Can the coders prevent acute kidney injury (AKI) denials for clinical validity?
Absolutely! As you can see, in the examples above the majority of the denials for the diagnosis of AKI are due to lack of clear documentation of the diagnosis, or the lack of clinical indicators to support the diagnosis of AKI within the medical record. Remember, even if coded based on the physician documentation, if there are no clinical indicators present to support the diagnosis, there is a high chance of denial. When this occurs, it impacts the entire facility. Denials are expensive. Payment must be returned and/or not received. The facility must spend time to review the records that are denied and all this just adds up.
What can coders do to help prevent costly denials on AKI?
- Educate providers and CDI on what is needed in the documentation such as a good history and physical if AKI is present at time of admission and/or in the hospital course to capture the severity of illness, and also any signs and symptoms related to the diagnosis of AKI. The hospital course should include a detailed summary of the finding, the workup done as well as treatment needed to improve the acute injury.
- Any clinical signs and symptoms or other indicators that are related to AKI should be linked to the diagnosis in the medical record. If they are not linked, it is easy for the payer to relate them to another condition such as dehydration.
- Documentation should be consistent and complete…if not, a query is necessary for clarification.
- Collaboration between coders, CDI and physicians to ensure that the documentation clearly describes the condition of AKI.
- Facilities should have an escalation policy for CDI and/or coders to send records that lack clinical support of AKI prior to finalizing the record.
- Coders, CDI and physicians should be aware of the different AKI classifications/criteria used.
- If there are contracts with certain payers on what classification/criteria will be used for validation of AKI, the coders, CDI and physicians should be aware of this. If they are not aware then there may surely be lacking documentation in the record.
- QUERY at the time of coding prior to billing/finalization.
- NEVER depend on the denial letter to list all the clinical indicators in the record. ALWAYS complete a full review of the medical record to be sure that there are no other clinical findings to help support the diagnosis that was reported. Oftentimes, only a superficial or minimal review of the record may lead to a claim denial.
- Consider having a second level review to determine if there is clinical validity within the record to support the diagnosis of AKI before billing/finalizing.
- Appeal letters should include ALL of the supporting documentation in the record for AKI and any references that help to support reporting this diagnosis.

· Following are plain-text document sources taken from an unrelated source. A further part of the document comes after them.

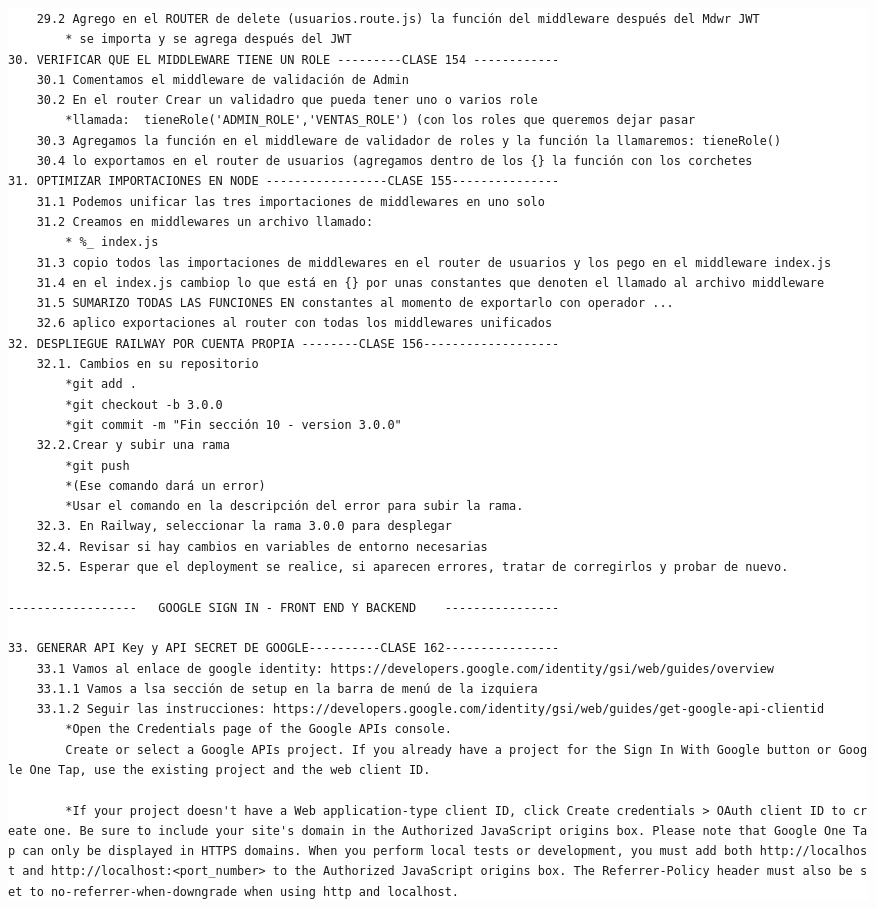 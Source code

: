         29.2 Agrego en el ROUTER de delete (usuarios.route.js) la función del middleware después del Mdwr JWT
            * se importa y se agrega después del JWT
    30. VERIFICAR QUE EL MIDDLEWARE TIENE UN ROLE ---------CLASE 154 ------------
        30.1 Comentamos el middleware de validación de Admin
        30.2 En el router Crear un validadro que pueda tener uno o varios role
            *llamada:  tieneRole('ADMIN_ROLE','VENTAS_ROLE') (con los roles que queremos dejar pasar
        30.3 Agregamos la función en el middleware de validador de roles y la función la llamaremos: tieneRole()
        30.4 lo exportamos en el router de usuarios (agregamos dentro de los {} la función con los corchetes
    31. OPTIMIZAR IMPORTACIONES EN NODE -----------------CLASE 155---------------
        31.1 Podemos unificar las tres importaciones de middlewares en uno solo
        31.2 Creamos en middlewares un archivo llamado:
            * %_ index.js
        31.3 copio todos las importaciones de middlewares en el router de usuarios y los pego en el middleware index.js
        31.4 en el index.js cambiop lo que está en {} por unas constantes que denoten el llamado al archivo middleware
        31.5 SUMARIZO TODAS LAS FUNCIONES EN constantes al momento de exportarlo con operador ...
        32.6 aplico exportaciones al router con todas los middlewares unificados
    32. DESPLIEGUE RAILWAY POR CUENTA PROPIA --------CLASE 156-------------------
        32.1. Cambios en su repositorio
            *git add .
            *git checkout -b 3.0.0
            *git commit -m "Fin sección 10 - version 3.0.0"
        32.2.Crear y subir una rama
            *git push
            *(Ese comando dará un error)
            *Usar el comando en la descripción del error para subir la rama.
        32.3. En Railway, seleccionar la rama 3.0.0 para desplegar
        32.4. Revisar si hay cambios en variables de entorno necesarias
        32.5. Esperar que el deployment se realice, si aparecen errores, tratar de corregirlos y probar de nuevo.
    
    ------------------   GOOGLE SIGN IN - FRONT END Y BACKEND    ----------------

    33. GENERAR API Key y API SECRET DE GOOGLE----------CLASE 162----------------
        33.1 Vamos al enlace de google identity: https://developers.google.com/identity/gsi/web/guides/overview
        33.1.1 Vamos a lsa sección de setup en la barra de menú de la izquiera
        33.1.2 Seguir las instrucciones: https://developers.google.com/identity/gsi/web/guides/get-google-api-clientid
            *Open the Credentials page of the Google APIs console.
            Create or select a Google APIs project. If you already have a project for the Sign In With Google button or Google One Tap, use the existing project and the web client ID.
            
            *If your project doesn't have a Web application-type client ID, click Create credentials > OAuth client ID to create one. Be sure to include your site's domain in the Authorized JavaScript origins box. Please note that Google One Tap can only be displayed in HTTPS domains. When you perform local tests or development, you must add both http://localhost and http://localhost:<port_number> to the Authorized JavaScript origins box. The Referrer-Policy header must also be set to no-referrer-when-downgrade when using http and localhost.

- When writing an appeal letter, be sure and state that you realize that there are differences of opinion on the criteria used for the diagnosis of AKI, but none have been mandated for use.
Remember, even if coded based on the physician documentation, if there are lacking clinical indicators to support the diagnosis, there is a high chance of denials. When this occurs, it impacts the entire facility.
The information contained in this coding advice is valid at the time of posting. Viewers are encouraged to research subsequent official guidance in the areas associated with the topic as they can change rapidly.